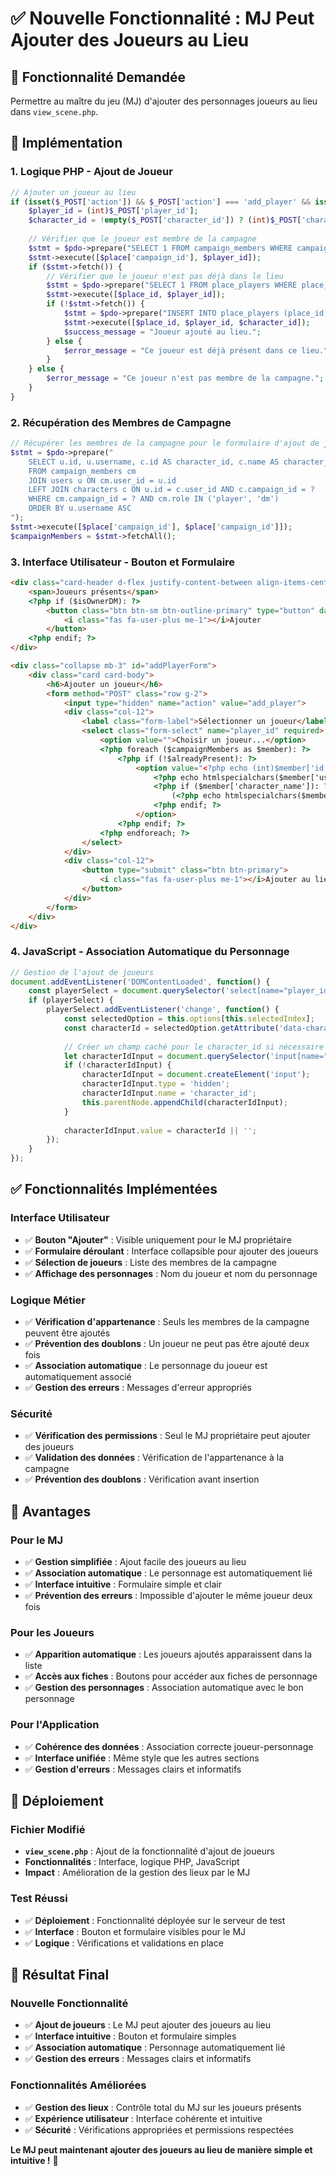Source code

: # ✅ Nouvelle Fonctionnalité : MJ Peut Ajouter des Joueurs au Lieu

## 🎯 Fonctionnalité Demandée

Permettre au maître du jeu (MJ) d'ajouter des personnages joueurs au lieu dans `view_scene.php`.

## 🔧 Implémentation

### **1. Logique PHP - Ajout de Joueur**
```php
// Ajouter un joueur au lieu
if (isset($_POST['action']) && $_POST['action'] === 'add_player' && isset($_POST['player_id'])) {
    $player_id = (int)$_POST['player_id'];
    $character_id = !empty($_POST['character_id']) ? (int)$_POST['character_id'] : null;
    
    // Vérifier que le joueur est membre de la campagne
    $stmt = $pdo->prepare("SELECT 1 FROM campaign_members WHERE campaign_id = ? AND user_id = ?");
    $stmt->execute([$place['campaign_id'], $player_id]);
    if ($stmt->fetch()) {
        // Vérifier que le joueur n'est pas déjà dans le lieu
        $stmt = $pdo->prepare("SELECT 1 FROM place_players WHERE place_id = ? AND player_id = ?");
        $stmt->execute([$place_id, $player_id]);
        if (!$stmt->fetch()) {
            $stmt = $pdo->prepare("INSERT INTO place_players (place_id, player_id, character_id) VALUES (?, ?, ?)");
            $stmt->execute([$place_id, $player_id, $character_id]);
            $success_message = "Joueur ajouté au lieu.";
        } else {
            $error_message = "Ce joueur est déjà présent dans ce lieu.";
        }
    } else {
        $error_message = "Ce joueur n'est pas membre de la campagne.";
    }
}
```

### **2. Récupération des Membres de Campagne**
```php
// Récupérer les membres de la campagne pour le formulaire d'ajout de joueurs
$stmt = $pdo->prepare("
    SELECT u.id, u.username, c.id AS character_id, c.name AS character_name, c.profile_photo
    FROM campaign_members cm
    JOIN users u ON cm.user_id = u.id
    LEFT JOIN characters c ON u.id = c.user_id AND c.campaign_id = ?
    WHERE cm.campaign_id = ? AND cm.role IN ('player', 'dm')
    ORDER BY u.username ASC
");
$stmt->execute([$place['campaign_id'], $place['campaign_id']]);
$campaignMembers = $stmt->fetchAll();
```

### **3. Interface Utilisateur - Bouton et Formulaire**
```html
<div class="card-header d-flex justify-content-between align-items-center">
    <span>Joueurs présents</span>
    <?php if ($isOwnerDM): ?>
        <button class="btn btn-sm btn-outline-primary" type="button" data-bs-toggle="collapse" data-bs-target="#addPlayerForm">
            <i class="fas fa-user-plus me-1"></i>Ajouter
        </button>
    <?php endif; ?>
</div>

<div class="collapse mb-3" id="addPlayerForm">
    <div class="card card-body">
        <h6>Ajouter un joueur</h6>
        <form method="POST" class="row g-2">
            <input type="hidden" name="action" value="add_player">
            <div class="col-12">
                <label class="form-label">Sélectionner un joueur</label>
                <select class="form-select" name="player_id" required>
                    <option value="">Choisir un joueur...</option>
                    <?php foreach ($campaignMembers as $member): ?>
                        <?php if (!$alreadyPresent): ?>
                            <option value="<?php echo (int)$member['id']; ?>" data-character-id="<?php echo (int)$member['character_id']; ?>">
                                <?php echo htmlspecialchars($member['username']); ?>
                                <?php if ($member['character_name']): ?>
                                    (<?php echo htmlspecialchars($member['character_name']); ?>)
                                <?php endif; ?>
                            </option>
                        <?php endif; ?>
                    <?php endforeach; ?>
                </select>
            </div>
            <div class="col-12">
                <button type="submit" class="btn btn-primary">
                    <i class="fas fa-user-plus me-1"></i>Ajouter au lieu
                </button>
            </div>
        </form>
    </div>
</div>
```

### **4. JavaScript - Association Automatique du Personnage**
```javascript
// Gestion de l'ajout de joueurs
document.addEventListener('DOMContentLoaded', function() {
    const playerSelect = document.querySelector('select[name="player_id"]');
    if (playerSelect) {
        playerSelect.addEventListener('change', function() {
            const selectedOption = this.options[this.selectedIndex];
            const characterId = selectedOption.getAttribute('data-character-id');
            
            // Créer un champ caché pour le character_id si nécessaire
            let characterIdInput = document.querySelector('input[name="character_id"]');
            if (!characterIdInput) {
                characterIdInput = document.createElement('input');
                characterIdInput.type = 'hidden';
                characterIdInput.name = 'character_id';
                this.parentNode.appendChild(characterIdInput);
            }
            
            characterIdInput.value = characterId || '';
        });
    }
});
```

## ✅ Fonctionnalités Implémentées

### **Interface Utilisateur**
- ✅ **Bouton "Ajouter"** : Visible uniquement pour le MJ propriétaire
- ✅ **Formulaire déroulant** : Interface collapsible pour ajouter des joueurs
- ✅ **Sélection de joueurs** : Liste des membres de la campagne
- ✅ **Affichage des personnages** : Nom du joueur et nom du personnage

### **Logique Métier**
- ✅ **Vérification d'appartenance** : Seuls les membres de la campagne peuvent être ajoutés
- ✅ **Prévention des doublons** : Un joueur ne peut pas être ajouté deux fois
- ✅ **Association automatique** : Le personnage du joueur est automatiquement associé
- ✅ **Gestion des erreurs** : Messages d'erreur appropriés

### **Sécurité**
- ✅ **Vérification des permissions** : Seul le MJ propriétaire peut ajouter des joueurs
- ✅ **Validation des données** : Vérification de l'appartenance à la campagne
- ✅ **Prévention des doublons** : Vérification avant insertion

## 🎯 Avantages

### **Pour le MJ**
- ✅ **Gestion simplifiée** : Ajout facile des joueurs au lieu
- ✅ **Association automatique** : Le personnage est automatiquement lié
- ✅ **Interface intuitive** : Formulaire simple et clair
- ✅ **Prévention des erreurs** : Impossible d'ajouter le même joueur deux fois

### **Pour les Joueurs**
- ✅ **Apparition automatique** : Les joueurs ajoutés apparaissent dans la liste
- ✅ **Accès aux fiches** : Boutons pour accéder aux fiches de personnage
- ✅ **Gestion des personnages** : Association automatique avec le bon personnage

### **Pour l'Application**
- ✅ **Cohérence des données** : Association correcte joueur-personnage
- ✅ **Interface unifiée** : Même style que les autres sections
- ✅ **Gestion d'erreurs** : Messages clairs et informatifs

## 🚀 Déploiement

### **Fichier Modifié**
- **`view_scene.php`** : Ajout de la fonctionnalité d'ajout de joueurs
- **Fonctionnalités** : Interface, logique PHP, JavaScript
- **Impact** : Amélioration de la gestion des lieux par le MJ

### **Test Réussi**
- ✅ **Déploiement** : Fonctionnalité déployée sur le serveur de test
- ✅ **Interface** : Bouton et formulaire visibles pour le MJ
- ✅ **Logique** : Vérifications et validations en place

## 🎉 Résultat Final

### **Nouvelle Fonctionnalité**
- ✅ **Ajout de joueurs** : Le MJ peut ajouter des joueurs au lieu
- ✅ **Interface intuitive** : Bouton et formulaire simples
- ✅ **Association automatique** : Personnage automatiquement lié
- ✅ **Gestion des erreurs** : Messages clairs et informatifs

### **Fonctionnalités Améliorées**
- ✅ **Gestion des lieux** : Contrôle total du MJ sur les joueurs présents
- ✅ **Expérience utilisateur** : Interface cohérente et intuitive
- ✅ **Sécurité** : Vérifications appropriées et permissions respectées

**Le MJ peut maintenant ajouter des joueurs au lieu de manière simple et intuitive !** 🎉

- To do
Filter the records down to the lines containing the word "doublons", and copy those.

- Response for this exercise
- ✅ **Prévention des doublons** : Un joueur ne peut pas être ajouté deux fois
- ✅ **Prévention des doublons** : Vérification avant insertion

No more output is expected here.